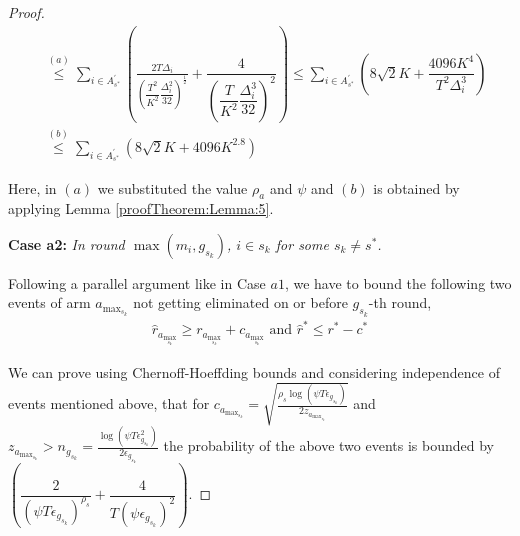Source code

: \begin{proof}
\begin{align*}
&\overset{(a)}{\leq} \sum_{i\in A_{s^{*}}^{'}}\left(\frac{2T\Delta_{i}}{(\dfrac{T^2}{K^2}\dfrac{\Delta_{i}^{2}}{32})^{\frac{1}{2}}} + \dfrac{4}{(\dfrac{T}{K^2} \dfrac{\Delta_{i}^{3}}{32})^2}\right)  \leq \sum_{i\in A_{s^{*}}^{'}}\left(8\sqrt{2} K + \dfrac{4096 K^4}{T^2 \Delta_i^3}\right)\\
&\overset{(b)}{\leq}  \sum_{i\in A_{s^{*}}^{'}}\left(8\sqrt{2} K + 4096 K^{2.8}\right)
   \end{align*}
   
  Here, in $(a)$ we substituted the value $\rho_a$ and $\psi$ and $(b)$ is obtained by applying Lemma  \ref{proofTheorem:Lemma:5}.




\textbf{Case a2:} \textit{In round $\max(m_{i},g_{s_{k}})$, ${i} \in s_k$ for some $s_k \ne s^{*}$.}

Following a parallel argument like in Case $a1$, we have to bound the following two events of arm $a_{\max_{s_{k}}}$ not getting eliminated on or before $g_{s_{k}}$-th round,
\begin{align*}
  \hat{r}_{a_{\max_{s_{k}}}} \geq r_{a_{\max_{s_{k}}}} +c_{a_{\max_{s_{k}}}} \text{ and } \hat{r}^{*} \leq r^{*} - c^{*} 
\end{align*} 

We can prove using Chernoff-Hoeffding bounds and considering independence of events mentioned above, that for $c_{a_{\max_{s_{k}}}}=\sqrt{\frac{\rho_{s} \log (\psi T\epsilon_{g_{s_{k}}})}{2 z_{a_{\max_{s_{k}}}}}}$ and  $z_{a_{\max_{s_{k}}}} > n_{g_{s_{k}}}=\frac{\log{(\psi T\epsilon_{g_{s_{k}}}^{2})}}{2\epsilon_{g_{s_{k}}}}$ the probability of the above two events is bounded by $\left(\dfrac{2}{(\psi T\epsilon_{g_{s_{k}}})^{\rho_{s}}} + \dfrac{4}{T(\psi \epsilon_{g_{s_k}})^2}\right)$.


\end{proof}
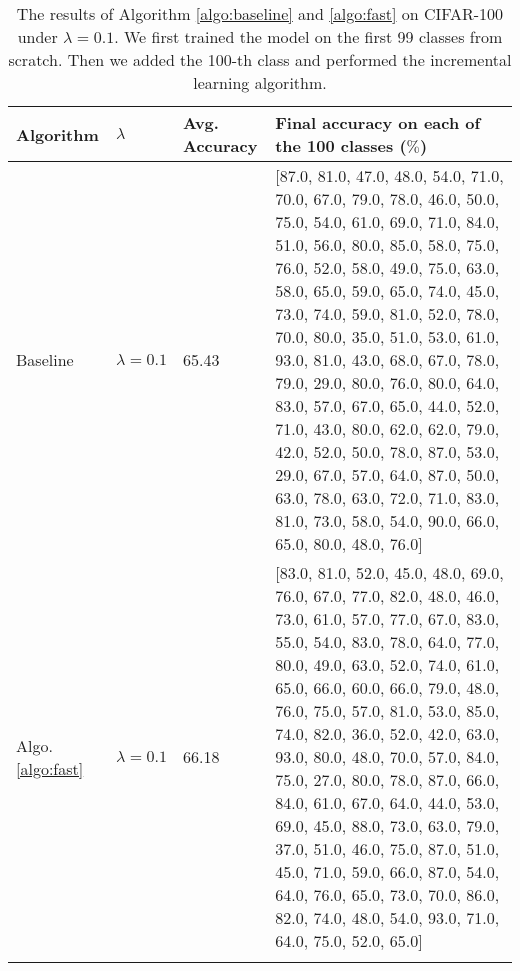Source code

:\begin{table}[!hpb]
	\centering
	\caption[The results of Algorithm \ref{algo:baseline} and \ref{algo:fast} on CIFAR-100 under $\lambda=0.1$]
	{The results of Algorithm \ref{algo:baseline} and \ref{algo:fast} on CIFAR-100 under $\lambda=0.1$. We first trained the model on the first 99 classes from scratch. Then we added the 100-th class and performed the incremental learning algorithm.}
	\begin{tabular}{@{}lllp{8cm}@{}} \toprule
		Algorithm & $\lambda$ &Avg. Accuracy&  Final accuracy on each of the 100 classes ($\%$)\\ \midrule
		Baseline&$\lambda=0.1$&  65.43& [87.0, 81.0, 47.0, 48.0, 54.0, 71.0, 70.0, 67.0, 79.0, 78.0, 46.0, 50.0, 75.0, 54.0, 61.0, 69.0, 71.0, 84.0, 51.0, 56.0, 80.0, 85.0, 58.0, 75.0, 76.0, 52.0, 58.0, 49.0, 75.0, 63.0, 58.0, 65.0, 59.0, 65.0, 74.0, 45.0, 73.0, 74.0, 59.0, 81.0, 52.0, 78.0, 70.0, 80.0, 35.0, 51.0, 53.0, 61.0, 93.0, 81.0, 43.0, 68.0, 67.0, 78.0, 79.0, 29.0, 80.0, 76.0, 80.0, 64.0, 83.0, 57.0, 67.0, 65.0, 44.0, 52.0, 71.0, 43.0, 80.0, 62.0, 62.0, 79.0, 42.0, 52.0, 50.0, 78.0, 87.0, 53.0, 29.0, 67.0, 57.0, 64.0, 87.0, 50.0, 63.0, 78.0, 63.0, 72.0, 71.0, 83.0, 81.0, 73.0, 58.0, 54.0, 90.0, 66.0, 65.0, 80.0, 48.0, 76.0]\\
		Algo. \ref{algo:fast}&$\lambda=0.1$&  66.18& [83.0, 81.0, 52.0, 45.0, 48.0, 69.0, 76.0, 67.0, 77.0, 82.0, 48.0, 46.0, 73.0, 61.0, 57.0, 77.0, 67.0, 83.0, 55.0, 54.0, 83.0, 78.0, 64.0, 77.0, 80.0, 49.0, 63.0, 52.0, 74.0, 61.0, 65.0, 66.0, 60.0, 66.0,
		79.0, 48.0, 76.0, 75.0, 57.0, 81.0, 53.0, 85.0, 74.0, 82.0, 36.0, 52.0, 42.0, 63.0, 93.0, 80.0, 48.0, 70.0, 57.0, 84.0, 75.0, 27.0, 80.0, 78.0, 87.0, 66.0, 84.0, 61.0, 67.0, 64.0, 44.0, 53.0, 69.0, 45.0,
		88.0, 73.0, 63.0, 79.0, 37.0, 51.0, 46.0, 75.0, 87.0, 51.0, 45.0, 71.0, 59.0, 66.0, 87.0, 54.0, 64.0, 76.0, 65.0, 73.0, 70.0, 86.0, 82.0, 74.0, 48.0, 54.0, 93.0, 71.0, 64.0, 75.0, 52.0, 65.0]
		\\ \bottomrule
		\label{tab:fast0.1}
	\end{tabular}
\end{table}
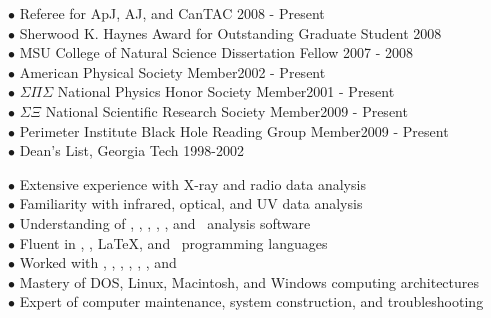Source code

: \documentclass[12pt]{cv}
\begin{document}
\begin{llist}

$\bullet$ Referee for ApJ, AJ, and CanTAC \hfill 2008 - Present\\
$\bullet$ Sherwood K. Haynes Award for Outstanding Graduate Student \hfill 2008\\
$\bullet$ MSU College of Natural Science Dissertation Fellow \hfill 2007 - 2008\\
$\bullet$ American Physical Society Member\hfill 2002 - Present\\
$\bullet$ $\Sigma \Pi \Sigma$ National Physics Honor Society Member\hfill 2001 - Present\\
$\bullet$ $\Sigma \Xi$ National Scientific Research Society Member\hfill 2009 - Present\\
$\bullet$ Perimeter Institute Black Hole Reading Group Member\hfill 2009 - Present\\
$\bullet$ Dean's List, Georgia Tech \hfill 1998-2002


$\bullet$ Extensive experience with X-ray and radio data analysis\\
$\bullet$ Familiarity with infrared, optical, and UV data analysis\\
$\bullet$ Understanding of \aips, \casa, \ciao, \iraf, \osa, and \sas\ analysis software\\
$\bullet$ Fluent in \html, \idl, \LaTeX, and \perl\ programming languages\\
$\bullet$ Worked with \clang, \flash, \fortran, \mysql, \python, \supmo, and \tcl\\
$\bullet$ Mastery of DOS, Linux, Macintosh, and Windows computing architectures\\
$\bullet$ Expert of computer maintenance, system construction, and troubleshooting



\end{llist}
\end{document}
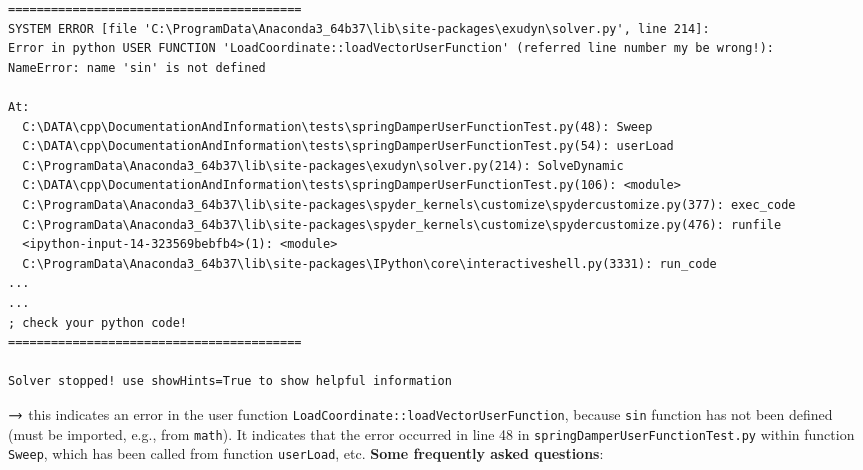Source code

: 	{\ttfamily \footnotesize
	\begin{lstlisting}[breaklines=true]
=========================================
SYSTEM ERROR [file 'C:\ProgramData\Anaconda3_64b37\lib\site-packages\exudyn\solver.py', line 214]: 
Error in python USER FUNCTION 'LoadCoordinate::loadVectorUserFunction' (referred line number my be wrong!):
NameError: name 'sin' is not defined

At:
  C:\DATA\cpp\DocumentationAndInformation\tests\springDamperUserFunctionTest.py(48): Sweep
  C:\DATA\cpp\DocumentationAndInformation\tests\springDamperUserFunctionTest.py(54): userLoad
  C:\ProgramData\Anaconda3_64b37\lib\site-packages\exudyn\solver.py(214): SolveDynamic
  C:\DATA\cpp\DocumentationAndInformation\tests\springDamperUserFunctionTest.py(106): <module>
  C:\ProgramData\Anaconda3_64b37\lib\site-packages\spyder_kernels\customize\spydercustomize.py(377): exec_code
  C:\ProgramData\Anaconda3_64b37\lib\site-packages\spyder_kernels\customize\spydercustomize.py(476): runfile
  <ipython-input-14-323569bebfb4>(1): <module>
  C:\ProgramData\Anaconda3_64b37\lib\site-packages\IPython\core\interactiveshell.py(3331): run_code
...
...
; check your python code!
=========================================

Solver stopped! use showHints=True to show helpful information
	\end{lstlisting}
	}
	\item[] $\rightarrow$ this indicates an error in the user function \texttt{LoadCoordinate::loadVectorUserFunction}, because
	\texttt{sin} function has not been defined (must be imported, e.g., from \texttt{math}).
	It indicates that the error occurred in line 48 in \texttt{springDamperUserFunctionTest.py} within function \texttt{Sweep},
	which has been called from function \texttt{userLoad}, etc.
\ei
{\bf Some frequently asked questions}:
\bn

Brief
Looking at the records above, please work out how many lines contain "tabular" and state only that number.

Solution for this task
2